--- START ---

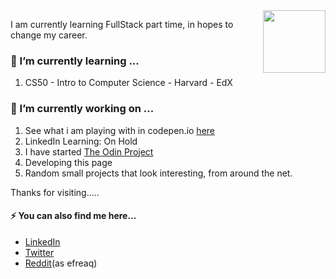 <img align="right" src="https://raw.githubusercontent.com/PokeAPI/sprites/master/sprites/pokemon/311.png" width="100" height="100">
<p>I am currently learning FullStack part time, in hopes to change my career.</p>
<h3>🌱 I’m currently learning ...</h3>
<ol>
    <li>CS50 - Intro to Computer Science - Harvard - EdX </li>
</ol>

<h3>🔭 I’m currently working on ...</h3>
<ol>
    <li>See what i am playing with in codepen.io <a target="_blank" href="https://codepen.io/emwiewiora">here</a></li>
    <li>LinkedIn Learning: On Hold</li>
    <li>I have started <a href="https://www.theodinproject.com/">The Odin Project</a></li>
    <li>Developing this page</li>
    <li>Random small projects that look interesting, from around the net.</li>
</ol>

<p>Thanks for visiting.....</p>

<h4>⚡ You can also find me here...</h4>
<ul>
    <li><a href="https://www.linkedin.com/in/ewiewiora">LinkedIn</a></li>
    <li><a href="https://twitter.com/emwiewiora">Twitter</a></li>
    <li><a href="https://www.reddit.com/user/efreaq">Reddit</a>(as efreaq)</li>
</ul> 
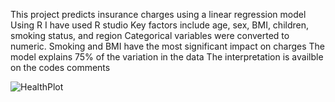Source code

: This project predicts insurance charges using a linear regression model Using R 
I have used R studio 
Key factors include age, sex, BMI, children, smoking status, and region 
Categorical variables were converted to numeric. Smoking and BMI have the most significant impact on charges
The model explains  75% of the variation in the data
The interpretation is availble on the codes comments

![HealthPlot](https://github.com/user-attachments/assets/772e027f-8f89-4f5a-bb93-f0d494a4d4c5)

--- END ---

#### Brief
Retrieve each line from the records above where the word "LinkedIn" occurs.

#### Output of the exercise
    <li>LinkedIn Learning: On Hold</li>
    <li><a href="https://www.linkedin.com/in/ewiewiora">LinkedIn</a></li>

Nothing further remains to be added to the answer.